Now you are doing what you accuse me of.  It is not 'well known' at all.  
Some Darwinists such as Solly Zuckermann (1954) specifically reject that 
Australopithecine heads were balanced upright.  He said; 

                                     . . .  the evidence 
  is also clear that the skull of the Australopithecinae 
  was balanced on the vertebral column as in apes rather 
  than as in man.

And Zuckermann concludes that; 

  The safest overall inference that can be drawn from the 
  facts which have been discussed here is that the 
  Australopithecinae were predominantly ape-like, and not 
  man-like creatures.


    RM
>>> 2.  Human feet are flat for walking upright.  Ape feet are long and 
>>> curved for grasping branches.



Yes.  And?  Where are the fossil feet intermediate between apes and humans?  
Or the apes with human-like feet, adapted for bipedal movement?



    RM
>>> 3. Ape teeth are characteristically different from human teeth.
>
>See "Lucy", Johanson and Edey, 1981, pages 260-279, has a long discussion
>about australopithecine teeth.  Ape teeth are indeed different from human
>teeth.  Guess which A. africanus most resembles?  Yes, humans.  See
>http://www.talkorigins.org/faqs/homs/jaws.html, again taken from 
>Campbell's book.
>
>The earlier A. afarensis is much more apelike than africanus, but has some
>human characterics.

I don't need to "guess which"  because I have read Johanson and Edey in 
more detail that you apparently have.

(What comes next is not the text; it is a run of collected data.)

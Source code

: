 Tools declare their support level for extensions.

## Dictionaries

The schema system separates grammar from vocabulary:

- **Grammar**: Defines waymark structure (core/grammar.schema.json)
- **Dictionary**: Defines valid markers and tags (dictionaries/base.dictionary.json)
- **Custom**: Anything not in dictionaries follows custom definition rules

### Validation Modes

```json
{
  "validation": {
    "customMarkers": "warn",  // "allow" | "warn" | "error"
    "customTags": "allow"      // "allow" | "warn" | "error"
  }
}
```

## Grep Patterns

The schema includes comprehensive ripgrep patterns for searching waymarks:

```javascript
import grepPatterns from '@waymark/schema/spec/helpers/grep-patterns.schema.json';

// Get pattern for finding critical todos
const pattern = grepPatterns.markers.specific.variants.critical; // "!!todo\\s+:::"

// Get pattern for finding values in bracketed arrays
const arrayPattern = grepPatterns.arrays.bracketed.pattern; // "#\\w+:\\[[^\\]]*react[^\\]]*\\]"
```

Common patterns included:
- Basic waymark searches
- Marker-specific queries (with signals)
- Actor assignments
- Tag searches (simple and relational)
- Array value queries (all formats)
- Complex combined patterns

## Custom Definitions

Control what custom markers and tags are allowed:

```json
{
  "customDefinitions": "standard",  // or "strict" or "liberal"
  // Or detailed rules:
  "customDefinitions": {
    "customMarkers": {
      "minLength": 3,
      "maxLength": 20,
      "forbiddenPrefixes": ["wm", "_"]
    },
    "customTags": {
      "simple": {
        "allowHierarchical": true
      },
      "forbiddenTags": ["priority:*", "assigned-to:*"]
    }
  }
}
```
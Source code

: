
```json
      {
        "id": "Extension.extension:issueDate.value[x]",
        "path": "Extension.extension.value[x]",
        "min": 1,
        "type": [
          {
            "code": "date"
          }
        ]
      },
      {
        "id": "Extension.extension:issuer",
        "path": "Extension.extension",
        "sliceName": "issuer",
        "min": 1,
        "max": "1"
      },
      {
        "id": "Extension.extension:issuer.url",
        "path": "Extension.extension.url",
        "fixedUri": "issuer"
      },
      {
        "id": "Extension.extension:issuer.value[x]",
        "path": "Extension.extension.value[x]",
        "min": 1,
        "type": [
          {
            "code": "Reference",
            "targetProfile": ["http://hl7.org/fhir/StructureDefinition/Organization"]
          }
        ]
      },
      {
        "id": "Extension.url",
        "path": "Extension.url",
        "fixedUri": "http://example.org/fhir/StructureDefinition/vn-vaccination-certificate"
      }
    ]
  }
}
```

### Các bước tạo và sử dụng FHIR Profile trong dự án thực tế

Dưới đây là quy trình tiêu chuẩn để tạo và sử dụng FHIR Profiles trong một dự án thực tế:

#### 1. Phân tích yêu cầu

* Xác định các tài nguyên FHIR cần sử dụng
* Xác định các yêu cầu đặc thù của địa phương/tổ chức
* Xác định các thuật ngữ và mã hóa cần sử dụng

Johanson, as Lucy's discoverer, has 
been consistently over optimistic about Lucy's "humanlike" characteristics.  
He originally thought the A. afarensis jaws were human and assigned them to 
Homo.  Later he changed this to "distinct from apes and from any of the 
later hominids" (Johanson and Edey 1981, p 271). There can be no serious 
doubt, however, that they are ape.

Here is Cremo and Thompson (1993 pp. 729-731) "In humans, the teeth in the 
jaw are arrayed in a parabolic curve,  In the Hadar jaws, such as AL200, 
the teeth on either side of the jaw are set in straight parallel rows, as 
in the apes, although the rearmost molars are sometimes slightly displaced 
(Johanson and Edey 1981, pp 267-268).  Both in apes and in the Hadar 
fossils the palate is flat (Johanson and Edey 1981, p 270).  In humans it 
is arched.  As in the apes, the canines of the Hadar jaws were conical.  In 
humans, the inner surface of the canine is flattened.  In order to 
accommodate the projecting lower canine of A. afarensis, the upper jaw has 
a noticeable gap between the incisor and the canine.  This gap, called a 
diastema, is also present in apes but not in humans. Departures from the 
ape condition were minor.  In an ape, the first premolar has a single cusp.  
In humans the first premolar has a prominent second cusp.  In all of the 
Hadar specimens except Lucy, the first premolar has a slightly developed 
second cusp (Johanson and Edey 1981, p 270)."  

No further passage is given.